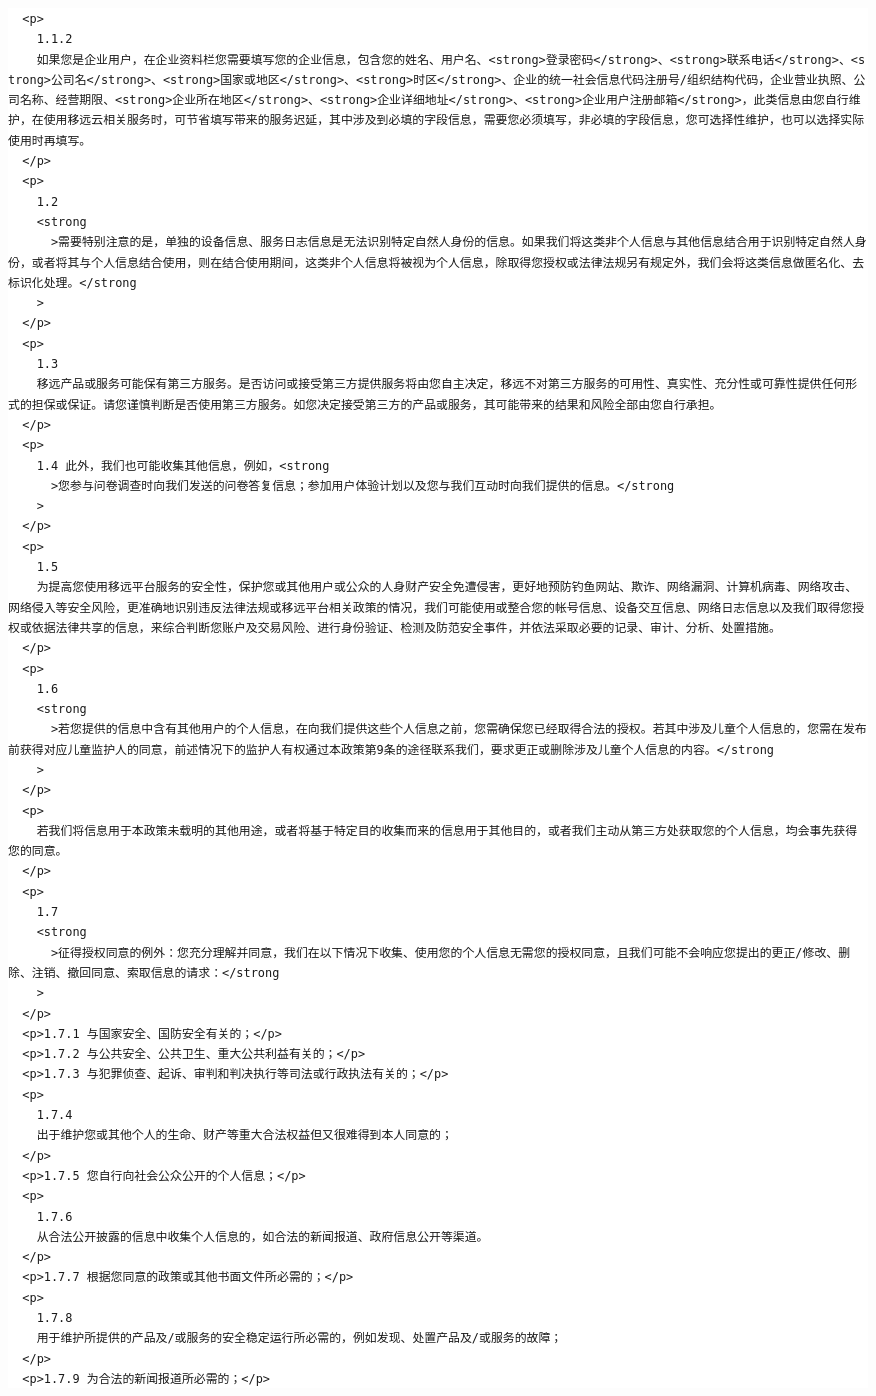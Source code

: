       <p>
        1.1.2
        如果您是企业用户，在企业资料栏您需要填写您的企业信息，包含您的姓名、用户名、<strong>登录密码</strong>、<strong>联系电话</strong>、<strong>公司名</strong>、<strong>国家或地区</strong>、<strong>时区</strong>、企业的统一社会信息代码注册号/组织结构代码，企业营业执照、公司名称、经营期限、<strong>企业所在地区</strong>、<strong>企业详细地址</strong>、<strong>企业用户注册邮箱</strong>，此类信息由您自行维护，在使用移远云相关服务时，可节省填写带来的服务迟延，其中涉及到必填的字段信息，需要您必须填写，非必填的字段信息，您可选择性维护，也可以选择实际使用时再填写。
      </p>
      <p>
        1.2
        <strong
          >需要特别注意的是，单独的设备信息、服务日志信息是无法识别特定自然人身份的信息。如果我们将这类非个人信息与其他信息结合用于识别特定自然人身份，或者将其与个人信息结合使用，则在结合使用期间，这类非个人信息将被视为个人信息，除取得您授权或法律法规另有规定外，我们会将这类信息做匿名化、去标识化处理。</strong
        >
      </p>
      <p>
        1.3
        移远产品或服务可能保有第三方服务。是否访问或接受第三方提供服务将由您自主决定，移远不对第三方服务的可用性、真实性、充分性或可靠性提供任何形式的担保或保证。请您谨慎判断是否使用第三方服务。如您决定接受第三方的产品或服务，其可能带来的结果和风险全部由您自行承担。
      </p>
      <p>
        1.4 此外，我们也可能收集其他信息，例如，<strong
          >您参与问卷调查时向我们发送的问卷答复信息；参加用户体验计划以及您与我们互动时向我们提供的信息。</strong
        >
      </p>
      <p>
        1.5
        为提高您使用移远平台服务的安全性，保护您或其他用户或公众的人身财产安全免遭侵害，更好地预防钓鱼网站、欺诈、网络漏洞、计算机病毒、网络攻击、网络侵入等安全风险，更准确地识别违反法律法规或移远平台相关政策的情况，我们可能使用或整合您的帐号信息、设备交互信息、网络日志信息以及我们取得您授权或依据法律共享的信息，来综合判断您账户及交易风险、进行身份验证、检测及防范安全事件，并依法采取必要的记录、审计、分析、处置措施。
      </p>
      <p>
        1.6
        <strong
          >若您提供的信息中含有其他用户的个人信息，在向我们提供这些个人信息之前，您需确保您已经取得合法的授权。若其中涉及儿童个人信息的，您需在发布前获得对应儿童监护人的同意，前述情况下的监护人有权通过本政策第9条的途径联系我们，要求更正或删除涉及儿童个人信息的内容。</strong
        >
      </p>
      <p>
        若我们将信息用于本政策未载明的其他用途，或者将基于特定目的收集而来的信息用于其他目的，或者我们主动从第三方处获取您的个人信息，均会事先获得您的同意。
      </p>
      <p>
        1.7
        <strong
          >征得授权同意的例外：您充分理解并同意，我们在以下情况下收集、使用您的个人信息无需您的授权同意，且我们可能不会响应您提出的更正/修改、删除、注销、撤回同意、索取信息的请求：</strong
        >
      </p>
      <p>1.7.1 与国家安全、国防安全有关的；</p>
      <p>1.7.2 与公共安全、公共卫生、重大公共利益有关的；</p>
      <p>1.7.3 与犯罪侦查、起诉、审判和判决执行等司法或行政执法有关的；</p>
      <p>
        1.7.4
        出于维护您或其他个人的生命、财产等重大合法权益但又很难得到本人同意的；
      </p>
      <p>1.7.5 您自行向社会公众公开的个人信息；</p>
      <p>
        1.7.6
        从合法公开披露的信息中收集个人信息的，如合法的新闻报道、政府信息公开等渠道。
      </p>
      <p>1.7.7 根据您同意的政策或其他书面文件所必需的；</p>
      <p>
        1.7.8
        用于维护所提供的产品及/或服务的安全稳定运行所必需的，例如发现、处置产品及/或服务的故障；
      </p>
      <p>1.7.9 为合法的新闻报道所必需的；</p>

****

Task requirements =
The lines from the one holding "<p>1.7.3 与犯罪侦查" through the end of the listing above are to be written out exactly, both ends included, and no others.

Response area =
      <p>1.7.3 与犯罪侦查、起诉、审判和判决执行等司法或行政执法有关的；</p>
      <p>
        1.7.4
        出于维护您或其他个人的生命、财产等重大合法权益但又很难得到本人同意的；
      </p>
      <p>1.7.5 您自行向社会公众公开的个人信息；</p>
      <p>
        1.7.6
        从合法公开披露的信息中收集个人信息的，如合法的新闻报道、政府信息公开等渠道。
      </p>
      <p>1.7.7 根据您同意的政策或其他书面文件所必需的；</p>
      <p>
        1.7.8
        用于维护所提供的产品及/或服务的安全稳定运行所必需的，例如发现、处置产品及/或服务的故障；
      </p>
      <p>1.7.9 为合法的新闻报道所必需的；</p>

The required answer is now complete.